Gezi’deki polis yolsuzluk polisine karşı
HRW’nin 2013 Raporu’na, kaleme aldığı “Kitlesel mezalimi, kalabalıklara zulmü ve anti-terörizm istismarını önlenmesi” isimli makaleyle katkı sunan araştırmacı Kenneth Roth, Gezi olaylarının Erdoğan’ın uzlaşı öngörmeyen yönetim anlayışından kaynaklandığını savunurken, Gezi olaylarının bitmesine karşın iktidarın otokratik yöneliminin son bulmadığına dikkat çekti. Roth makalesinde Türkiye’ye ayırdığı kısımda şu ifadeleri kullandı: “Erdoğan üst üste parlamentonun çoğunluğunu kazanan Erdoğan’ın yönetim tarzı gittikçe otokratikleşti ve zamanla muhalifleri ve kendisine yönelen eleştirileri daha az dikkate alır oldu.” Gezi olaylarının sona ermesinin ardından şiddetin bitmediğini ifade eden Roth, “Protestolar bitmesine rağmen Erdoğan ve yakın çevresinin muhalefete yakın duran basın kuruluşlarına uyguladığı kuvvetli baskı sürdü.
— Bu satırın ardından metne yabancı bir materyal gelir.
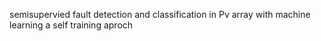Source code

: semisupervied fault detection and classification in Pv array with machine learning a self training aproch
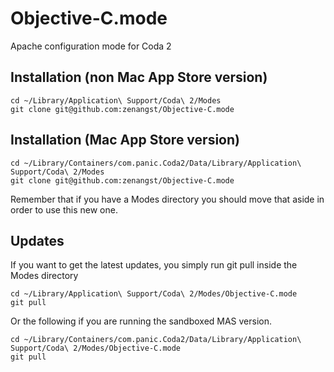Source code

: Objective-C.mode
===============

Apache configuration mode for Coda 2

## Installation (non Mac App Store version)

    cd ~/Library/Application\ Support/Coda\ 2/Modes
    git clone git@github.com:zenangst/Objective-C.mode
    
## Installation (Mac App Store version)

    cd ~/Library/Containers/com.panic.Coda2/Data/Library/Application\ Support/Coda\ 2/Modes
    git clone git@github.com:zenangst/Objective-C.mode
    
Remember that if you have a Modes directory you should move that aside in order to use
this new one.

## Updates

If you want to get the latest updates, you simply run git pull inside the Modes directory

    cd ~/Library/Application\ Support/Coda\ 2/Modes/Objective-C.mode
    git pull
    
Or the following if you are running the sandboxed MAS version.

    cd ~/Library/Containers/com.panic.Coda2/Data/Library/Application\ Support/Coda\ 2/Modes/Objective-C.mode
    git pull
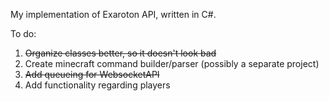 My implementation of Exaroton API, written in C#.

To do:
1. ~~Organize classes better, so it doesn't look bad~~
2. Create minecraft command builder/parser (possibly a separate project)
3. ~~Add queueing for WebsocketAPI~~
4. Add functionality regarding players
Gezi olayları sırasındaki performansından ötürü polisin en büyük destekçisi olan Erdoğan, ortaya çıkan yolsuzluk skandalıyla birlikte düzinelerce yüksek rütbeli polisi ve yürüttüğü soruşturmalarla kabinedeki bakanları ve hatta kendi oğlunu tehdit eden savcıları görevden almaktan imtina etmedi” diye not düştü.